* What to produce *
Give all of the listing again word for word, with images excluded.

- - - - - - -

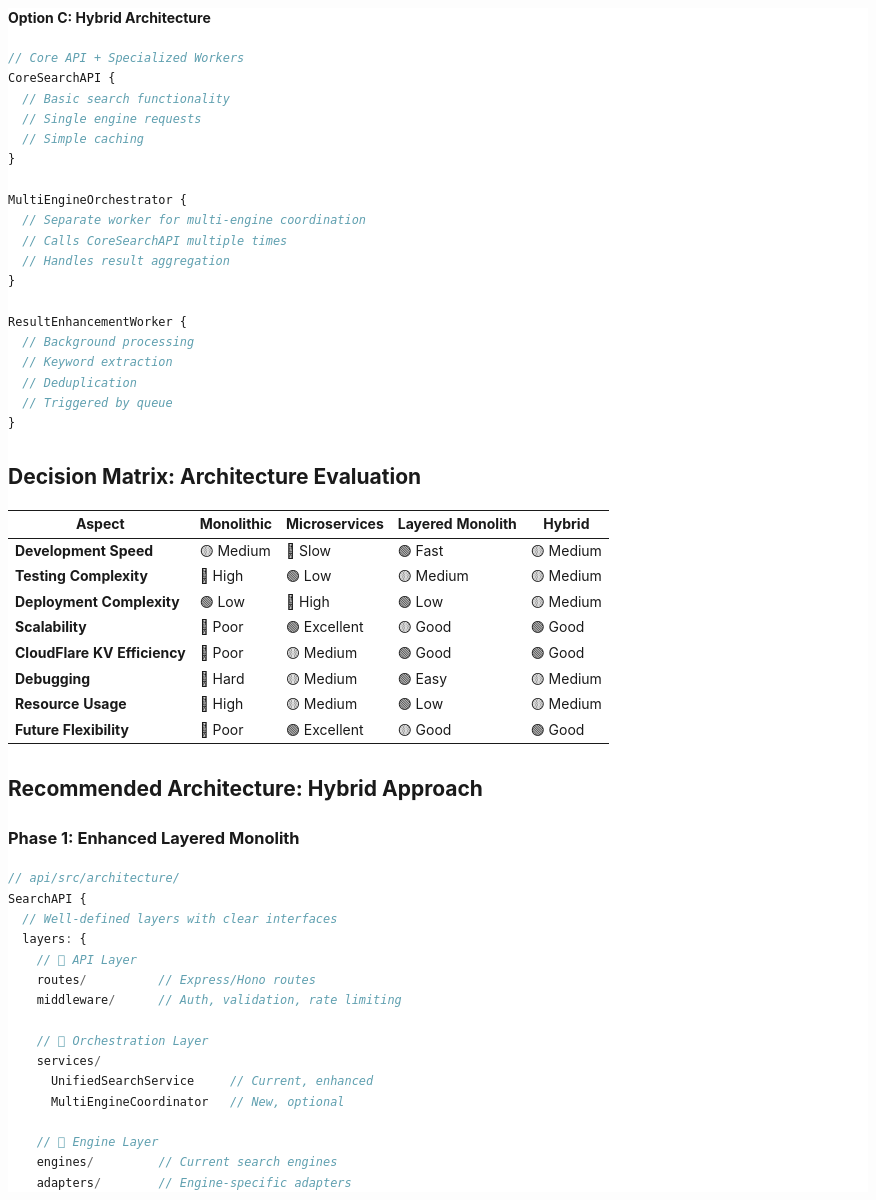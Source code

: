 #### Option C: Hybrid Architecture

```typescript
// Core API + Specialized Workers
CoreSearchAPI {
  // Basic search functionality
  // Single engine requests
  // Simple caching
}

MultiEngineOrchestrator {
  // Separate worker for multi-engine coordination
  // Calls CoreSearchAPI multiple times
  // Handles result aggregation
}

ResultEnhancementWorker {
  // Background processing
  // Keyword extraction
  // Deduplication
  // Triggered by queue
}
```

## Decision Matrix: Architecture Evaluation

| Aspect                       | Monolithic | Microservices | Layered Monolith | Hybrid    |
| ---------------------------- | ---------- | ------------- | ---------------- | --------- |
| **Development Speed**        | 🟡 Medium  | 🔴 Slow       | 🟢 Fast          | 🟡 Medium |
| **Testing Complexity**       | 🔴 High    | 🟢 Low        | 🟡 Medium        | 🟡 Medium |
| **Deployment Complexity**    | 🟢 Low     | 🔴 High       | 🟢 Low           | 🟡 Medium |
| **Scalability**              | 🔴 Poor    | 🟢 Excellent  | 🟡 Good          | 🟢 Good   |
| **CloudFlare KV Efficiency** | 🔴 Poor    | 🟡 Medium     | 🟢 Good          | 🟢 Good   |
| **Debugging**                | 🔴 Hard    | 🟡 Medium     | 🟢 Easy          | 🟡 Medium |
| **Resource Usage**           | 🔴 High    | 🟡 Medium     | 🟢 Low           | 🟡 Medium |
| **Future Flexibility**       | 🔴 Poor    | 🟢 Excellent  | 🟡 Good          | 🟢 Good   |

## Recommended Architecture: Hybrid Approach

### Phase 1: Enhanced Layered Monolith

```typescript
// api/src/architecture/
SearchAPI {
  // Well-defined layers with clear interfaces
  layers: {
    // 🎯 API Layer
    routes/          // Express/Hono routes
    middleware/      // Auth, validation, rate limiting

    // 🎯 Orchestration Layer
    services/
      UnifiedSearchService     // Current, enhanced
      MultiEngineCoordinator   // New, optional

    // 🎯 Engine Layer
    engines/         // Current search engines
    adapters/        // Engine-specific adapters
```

- - - - - - -

* Finished task *
Source code

: #### Option C: Hybrid Architecture

```typescript
// Core API + Specialized Workers
CoreSearchAPI {
  // Basic search functionality
  // Single engine requests
  // Simple caching
}

MultiEngineOrchestrator {
  // Separate worker for multi-engine coordination
  // Calls CoreSearchAPI multiple times
  // Handles result aggregation
}

ResultEnhancementWorker {
  // Background processing
  // Keyword extraction
  // Deduplication
  // Triggered by queue
}
```

## Decision Matrix: Architecture Evaluation

| Aspect                       | Monolithic | Microservices | Layered Monolith | Hybrid    |
| ---------------------------- | ---------- | ------------- | ---------------- | --------- |
| **Development Speed**        | 🟡 Medium  | 🔴 Slow       | 🟢 Fast          | 🟡 Medium |
| **Testing Complexity**       | 🔴 High    | 🟢 Low        | 🟡 Medium        | 🟡 Medium |
| **Deployment Complexity**    | 🟢 Low     | 🔴 High       | 🟢 Low           | 🟡 Medium |
| **Scalability**              | 🔴 Poor    | 🟢 Excellent  | 🟡 Good          | 🟢 Good   |
| **CloudFlare KV Efficiency** | 🔴 Poor    | 🟡 Medium     | 🟢 Good          | 🟢 Good   |
| **Debugging**                | 🔴 Hard    | 🟡 Medium     | 🟢 Easy          | 🟡 Medium |
| **Resource Usage**           | 🔴 High    | 🟡 Medium     | 🟢 Low           | 🟡 Medium |
| **Future Flexibility**       | 🔴 Poor    | 🟢 Excellent  | 🟡 Good          | 🟢 Good   |

## Recommended Architecture: Hybrid Approach

### Phase 1: Enhanced Layered Monolith

```typescript
// api/src/architecture/
SearchAPI {
  // Well-defined layers with clear interfaces
  layers: {
    // 🎯 API Layer
    routes/          // Express/Hono routes
    middleware/      // Auth, validation, rate limiting

    // 🎯 Orchestration Layer
    services/
      UnifiedSearchService     // Current, enhanced
      MultiEngineCoordinator   // New, optional

    // 🎯 Engine Layer
    engines/         // Current search engines
    adapters/        // Engine-specific adapters
```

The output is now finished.